Klassischer geflochtener Hefezopf
Wenn ich an die Abende denke, an denen ich nach einem langen Tag in der Küche stehe und trotzdem etwas Besonderes auf den Tisch zaubern möchte, fällt mir sofort mein Klassischer geflochtener Hefezopf ein. Dieses Rezept ist mein absoluter Geheimtipp für ein schnelles Abendessen unter der Woche – es sieht aufwendig aus, ist aber in weniger als einer Stunde fertig und hinterlässt kaum schmutziges Geschirr. Seit über sieben Jahren begleitet mich dieses Rezept durch hektische Familienabende, und ich bin immer wieder überrascht, wie flexibel und zeitsparend es ist. Statt stundenlangem Kneten und Warten auf den Teig, habe ich hier einen Weg gefunden, der Genuss und Alltag perfekt verbindet.
Rezeptüberblick
- Vorbereitungszeit: 20 Minuten
- Gehzeit: 30 Minuten
- Backzeit: 25 Minuten
- Gesamtzeit: ca. 1 Stunde 15 Minuten
- Portionen: 1 großer Zopf (ca. 8-10 Scheiben)
- Schwierigkeitsgrad: Mittel – das Flechten erfordert etwas Übung, der Teig ist aber sehr verzeihend
Warum du dieses Rezept lieben wirst
- Der Teig geht direkt auf dem Backblech – kein Umfüllen, weniger Abwasch.
- Du kannst den Zopf am Vorabend vorbereiten und morgens nur backen.
- Die Zutaten hast du wahrscheinlich schon im Haus – keine exotischen Einkäufe nötig.
- Er schmeckt am nächsten Tag noch frisch und ist ideal für das Frühstück am Morgen.
- Das Flechten sieht spektakulär aus, ist aber mit meiner Schritt-für-Schritt-Anleitung kinderleicht.
Zutaten
- 500 g Weizenmehl (Type 550)
- 1 Würfel frische Hefe (42 g) oder 2 Päckchen Trockenhefe
- 250 ml lauwarme Milch (ca. 37 °C)
- 80 g weiche Butter
- 80 g Zucker
- 1 Prise Salz
- 2 Eier (Größe M)
- 1 Eigelb zum Bestreichen
- 2 EL Milch zum Bestreichen
- 50 g Hagelzucker oder Mandelblättchen zum Bestreuen (optional)
Tipp: Verwende für den Teig unbedingt lauwarme Milch – sie sollte sich angenehm auf der Hand anfühlen, nicht heiß sein. Zu heiße Milch tötet die Hefe, zu kalte lässt sie nicht richtig arbeiten.
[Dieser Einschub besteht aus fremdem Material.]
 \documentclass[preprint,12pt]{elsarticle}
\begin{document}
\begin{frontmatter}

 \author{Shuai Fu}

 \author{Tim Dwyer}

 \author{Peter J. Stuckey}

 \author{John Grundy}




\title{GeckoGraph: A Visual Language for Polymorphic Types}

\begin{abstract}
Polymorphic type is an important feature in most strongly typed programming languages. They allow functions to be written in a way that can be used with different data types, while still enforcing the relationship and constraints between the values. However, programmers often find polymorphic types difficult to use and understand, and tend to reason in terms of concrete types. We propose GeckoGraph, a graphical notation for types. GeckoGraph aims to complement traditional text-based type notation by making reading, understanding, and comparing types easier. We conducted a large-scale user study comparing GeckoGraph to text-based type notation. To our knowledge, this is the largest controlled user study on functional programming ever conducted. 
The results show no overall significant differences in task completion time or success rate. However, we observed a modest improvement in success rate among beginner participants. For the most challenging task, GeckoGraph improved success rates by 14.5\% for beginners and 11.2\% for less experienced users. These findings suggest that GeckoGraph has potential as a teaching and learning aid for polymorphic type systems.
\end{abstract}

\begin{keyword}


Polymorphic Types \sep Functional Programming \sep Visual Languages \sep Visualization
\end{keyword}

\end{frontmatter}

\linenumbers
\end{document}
So bereitest du Klassischer geflochtener Hefezopf zu
- Löse die Hefe in der lauwarmen Milch mit einem Teelöffel Zucker auf. Rühre kurz um, bis sich die Hefe vollständig aufgelöst hat. Die Mischung beginnt nach etwa 5 Minuten leicht zu schäumen und riecht angenehm hefig.
- Gib Mehl, restlichen Zucker, Salz, weiche Butter und die zwei Eier in eine große Schüssel. Gieße die Hefemilch dazu und knete alles mit den Händen oder einer Küchenmaschine (Knethaken) für etwa 8 Minuten. Der Teig wird zunächst klebrig, dann geschmeidig und glänzend – er sollte sich von der Schüsselwand lösen und elastisch anfühlen.
- Forme den Teig zu einer Kugel, lege ihn auf ein mit Backpapier belegtes Blech und decke ihn mit einem sauberen Küchentuch ab. Lass ihn an einem warmen Ort (z. B. auf der Heizung oder im ausgeschalteten Ofen mit Licht) für 30 Minuten gehen. Nach dieser Zeit hat sich das Volumen sichtbar verdoppelt, und der Teig fühlt sich luftig und weich an.
- Teile den Teig auf einer leicht bemehlten Arbeitsfläche in drei gleich große Stränge. Rolle jeden Strang zu einer etwa 35 cm langen Rolle. Die Stränge sollten gleichmäßig dick sein, damit der Zopf später symmetrisch wird. Die Oberfläche fühlt sich glatt und nicht mehr klebrig an.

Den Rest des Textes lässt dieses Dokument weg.